> _TASK PROMPT_
In the entries below, some lines contain "language"; work out how many and answer with the figure only.

Dataset entries:

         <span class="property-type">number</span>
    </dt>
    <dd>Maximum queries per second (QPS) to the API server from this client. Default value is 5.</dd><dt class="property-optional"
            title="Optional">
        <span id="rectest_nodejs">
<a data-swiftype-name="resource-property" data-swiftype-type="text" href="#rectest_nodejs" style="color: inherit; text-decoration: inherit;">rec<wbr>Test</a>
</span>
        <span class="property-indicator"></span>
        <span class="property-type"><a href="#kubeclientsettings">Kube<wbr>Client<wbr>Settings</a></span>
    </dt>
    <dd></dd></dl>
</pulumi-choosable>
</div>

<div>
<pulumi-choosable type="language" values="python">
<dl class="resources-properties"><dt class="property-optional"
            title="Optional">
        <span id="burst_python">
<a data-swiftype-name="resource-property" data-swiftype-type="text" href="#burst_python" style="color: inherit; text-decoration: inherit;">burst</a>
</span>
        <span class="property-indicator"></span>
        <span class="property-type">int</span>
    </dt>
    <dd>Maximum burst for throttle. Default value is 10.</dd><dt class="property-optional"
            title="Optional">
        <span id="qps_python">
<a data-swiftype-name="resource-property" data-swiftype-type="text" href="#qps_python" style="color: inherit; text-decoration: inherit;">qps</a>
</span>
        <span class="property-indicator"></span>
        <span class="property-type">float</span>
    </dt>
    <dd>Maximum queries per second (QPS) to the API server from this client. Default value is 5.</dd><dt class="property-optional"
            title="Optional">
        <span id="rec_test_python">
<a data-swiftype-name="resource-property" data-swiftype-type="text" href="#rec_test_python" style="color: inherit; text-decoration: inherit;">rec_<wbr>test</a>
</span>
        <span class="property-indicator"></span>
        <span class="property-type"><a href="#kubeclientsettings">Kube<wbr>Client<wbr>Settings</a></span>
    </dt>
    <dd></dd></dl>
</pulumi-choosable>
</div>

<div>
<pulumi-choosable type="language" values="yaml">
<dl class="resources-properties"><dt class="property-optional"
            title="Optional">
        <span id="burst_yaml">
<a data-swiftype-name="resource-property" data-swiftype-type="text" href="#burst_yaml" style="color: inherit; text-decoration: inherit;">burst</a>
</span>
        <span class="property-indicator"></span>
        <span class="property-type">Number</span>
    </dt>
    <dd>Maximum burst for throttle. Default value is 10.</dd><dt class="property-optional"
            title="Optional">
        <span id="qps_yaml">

> _OUTPUT FOR THIS TASK_
2